Dekker agrees, also stating that another advantage of bundling capabilities into Health-RI is that a single helpdesk, managed by Health-RI, will help to ensure that everybody uses the same interpretation of the laws concerning data protection. Furthermore, this helpdesk will provide legal advice, such as templates for standard contracts between researchers and hospitals.
“These services save researchers a lot of time. Through Health-RI we have easy access to the knowledge acquired in BBMRI projects about the legal aspects of working with health data, about how to formulate contracts with hospitals, how to make data anonymous, and when to ask for additional consent from the patient,” says Dekker. “In that way researchers don’t have to reinvent the wheel and make the same mistakes other people have made before, which means that government money can be spent more efficiently.”
It is important to achieve continuity
It’s by achieving efficiency improvements that Dekker believes the Dutch government can be persuaded to provide on-going support for Health-RI.
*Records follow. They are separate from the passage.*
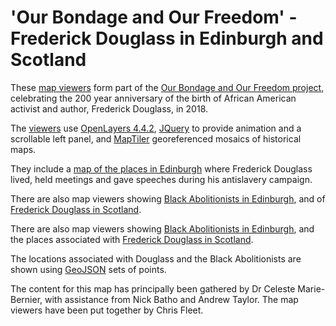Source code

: 'Our Bondage and Our Freedom' - Frederick Douglass in Edinburgh and Scotland
============================================================================

These <a href="https://geo.nls.uk/maps/douglass/index.html">map viewers</a> form part of the <a href="https://www.ed.ac.uk/literatures-languages-cultures/research/current-projects/our-bondage-and-our-freedom" >Our Bondage and Our Freedom project</a>, celebrating the 200 year anniversary of the birth of African American activist and author, Frederick Douglass, in 2018. 

The <a href="https://geo.nls.uk/maps/douglass/index.html">viewers</a> use <a href="http://openlayers.org">OpenLayers 4.4.2</a>, <a href="http://jqueryui.com/">JQuery</a> to provide animation and a scrollable left panel, and <a href="https://www.maptiler.com/desktop/">MapTiler</a> georeferenced mosaics of historical maps. 

They include a <a href="https://geo.nls.uk/maps/douglass/">map of the places in Edinburgh</a> where Frederick Douglass lived, held meetings and gave speeches during his antislavery campaign. 


There are also map viewers showing <a href="https://geo.nls.uk/maps/douglass/abolitionists.html">Black Abolitionists in Edinburgh</a>, and of <a href="https://geo.nls.uk/maps/douglass/scotland.html">Frederick Douglass in Scotland</a>.

There are also map viewers showing <a href="https://geo.nls.uk/maps/douglass/abolitionists.html">Black Abolitionists in Edinburgh</a>, and the places associated with <a href="https://geo.nls.uk/maps/douglass/scotland.html">Frederick Douglass in Scotland</a>.

The locations associated with Douglass and the Black Abolitionists are shown using <a href="http://geojson.org/geojson-spec.html">GeoJSON</a> sets of points.

The content for this map has principally been gathered by Dr Celeste Marie-Bernier, with assistance from Nick Batho and Andrew Taylor. The map viewers have been put together by Chris Fleet.
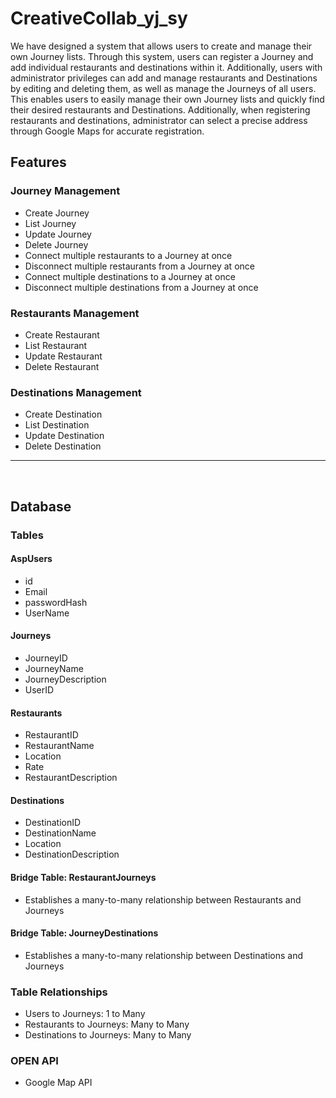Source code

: # CreativeCollab_yj_sy

We have designed a system that allows users to create and manage their own Journey lists. Through this system, users can register a Journey and add individual restaurants and destinations within it. Additionally, users with administrator privileges can add and manage restaurants and Destinations by editing and deleting them, as well as manage the Journeys of all users. This enables users to easily manage their own Journey lists and quickly find their desired restaurants and Destinations. Additionally, when registering restaurants and destinations, administrator can select a precise address through Google Maps for accurate registration.
## Features

### Journey Management
- Create Journey
- List Journey
- Update Journey
- Delete Journey
- Connect multiple restaurants to a Journey at once
- Disconnect multiple restaurants from a Journey at once
- Connect multiple destinations to a Journey at once
- Disconnect multiple destinations from a Journey at once

### Restaurants Management
- Create Restaurant
- List Restaurant
- Update Restaurant
- Delete Restaurant

### Destinations Management
- Create Destination
- List Destination
- Update Destination
- Delete Destination

---
<br/>

## Database

### Tables

#### AspUsers
- id
- Email
- passwordHash
- UserName

#### Journeys
- JourneyID
- JourneyName
- JourneyDescription
- UserID
  
#### Restaurants
- RestaurantID
- RestaurantName
- Location
- Rate
- RestaurantDescription

#### Destinations
- DestinationID
- DestinationName
- Location
- DestinationDescription

#### Bridge Table: RestaurantJourneys
- Establishes a many-to-many relationship between Restaurants and Journeys

#### Bridge Table: JourneyDestinations
- Establishes a many-to-many relationship between Destinations and Journeys
  
### Table Relationships
- Users to Journeys: 1 to Many
- Restaurants to Journeys: Many to Many
- Destinations to Journeys: Many to Many

### OPEN API
- Google Map API
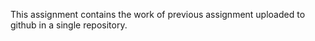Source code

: This assignment contains the work of previous assignment uploaded to github in a single repository.
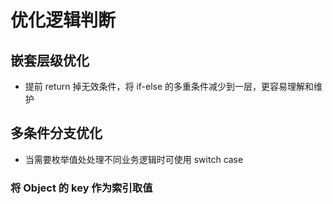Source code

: # 优化逻辑判断

## 嵌套层级优化

- 提前 return 掉无效条件，将 if-else 的多重条件减少到一层，更容易理解和维护

## 多条件分支优化

- 当需要枚举值处处理不同业务逻辑时可使用 switch case

### 将 Object 的 key 作为索引取值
“We sincerely hope the Dutch government will support Health-RI and enable us to continue our work. We want to contribute to the usage of the wealth of information that’s available in Dutch hospitals in a well-organized, sustainable national infrastructure,” he says. “For our first big projects we’re using a patchwork of grants, partly from the EU, partly from NWO-TTW* and partly from the Dutch and Australian government, all of which will eventually expire. For new projects, you can get new grants, but we also want to maintain what we’ve already built to the benefit of patients. If there’s no money to maintain what we have, the system will start to fail and need to be rebuilt at higher cost for the next project.”
* NWO-TTW (NWO-domein Toegepaste en Technische Wetenschappen) is the NWO domain for Applied and Engineering Sciences.